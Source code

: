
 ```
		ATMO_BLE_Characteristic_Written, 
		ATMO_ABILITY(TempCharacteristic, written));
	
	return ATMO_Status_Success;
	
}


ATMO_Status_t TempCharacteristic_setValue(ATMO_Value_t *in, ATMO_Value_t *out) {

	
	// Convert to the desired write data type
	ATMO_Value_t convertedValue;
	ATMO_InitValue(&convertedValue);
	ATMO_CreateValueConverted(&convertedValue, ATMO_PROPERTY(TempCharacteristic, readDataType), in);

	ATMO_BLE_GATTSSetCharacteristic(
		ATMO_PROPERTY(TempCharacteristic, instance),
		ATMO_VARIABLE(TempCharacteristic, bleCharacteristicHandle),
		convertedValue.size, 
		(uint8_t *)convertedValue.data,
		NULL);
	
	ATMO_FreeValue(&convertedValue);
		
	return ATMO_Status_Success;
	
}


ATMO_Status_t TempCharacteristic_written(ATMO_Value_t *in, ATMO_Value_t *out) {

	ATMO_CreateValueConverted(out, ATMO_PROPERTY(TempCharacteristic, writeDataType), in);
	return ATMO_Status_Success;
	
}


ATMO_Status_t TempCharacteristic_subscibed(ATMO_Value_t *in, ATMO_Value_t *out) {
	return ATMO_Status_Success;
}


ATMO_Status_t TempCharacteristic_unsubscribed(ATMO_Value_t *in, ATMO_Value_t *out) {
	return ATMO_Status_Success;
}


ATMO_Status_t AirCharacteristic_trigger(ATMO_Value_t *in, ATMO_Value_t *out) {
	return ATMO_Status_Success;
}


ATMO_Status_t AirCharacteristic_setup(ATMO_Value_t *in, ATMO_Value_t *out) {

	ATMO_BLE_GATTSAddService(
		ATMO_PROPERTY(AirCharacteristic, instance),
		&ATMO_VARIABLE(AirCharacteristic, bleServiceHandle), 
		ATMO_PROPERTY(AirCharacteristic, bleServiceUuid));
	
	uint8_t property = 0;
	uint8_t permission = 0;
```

● ● ● ● ● ● ●

## What to produce
Every line of the material is to be set down again verbatim.

## Output of the exercise
Source code

:
 ```
		ATMO_BLE_Characteristic_Written, 
		ATMO_ABILITY(TempCharacteristic, written));
	
	return ATMO_Status_Success;
	
}


ATMO_Status_t TempCharacteristic_setValue(ATMO_Value_t *in, ATMO_Value_t *out) {

	
	// Convert to the desired write data type
	ATMO_Value_t convertedValue;
	ATMO_InitValue(&convertedValue);
	ATMO_CreateValueConverted(&convertedValue, ATMO_PROPERTY(TempCharacteristic, readDataType), in);

	ATMO_BLE_GATTSSetCharacteristic(
		ATMO_PROPERTY(TempCharacteristic, instance),
		ATMO_VARIABLE(TempCharacteristic, bleCharacteristicHandle),
		convertedValue.size, 
		(uint8_t *)convertedValue.data,
		NULL);
	
	ATMO_FreeValue(&convertedValue);
		
	return ATMO_Status_Success;
	
}


ATMO_Status_t TempCharacteristic_written(ATMO_Value_t *in, ATMO_Value_t *out) {

	ATMO_CreateValueConverted(out, ATMO_PROPERTY(TempCharacteristic, writeDataType), in);
	return ATMO_Status_Success;
	
}


ATMO_Status_t TempCharacteristic_subscibed(ATMO_Value_t *in, ATMO_Value_t *out) {
	return ATMO_Status_Success;
}


ATMO_Status_t TempCharacteristic_unsubscribed(ATMO_Value_t *in, ATMO_Value_t *out) {
	return ATMO_Status_Success;
}


ATMO_Status_t AirCharacteristic_trigger(ATMO_Value_t *in, ATMO_Value_t *out) {
	return ATMO_Status_Success;
}


ATMO_Status_t AirCharacteristic_setup(ATMO_Value_t *in, ATMO_Value_t *out) {

	ATMO_BLE_GATTSAddService(
		ATMO_PROPERTY(AirCharacteristic, instance),
		&ATMO_VARIABLE(AirCharacteristic, bleServiceHandle), 
		ATMO_PROPERTY(AirCharacteristic, bleServiceUuid));
	
	uint8_t property = 0;
	uint8_t permission = 0;
```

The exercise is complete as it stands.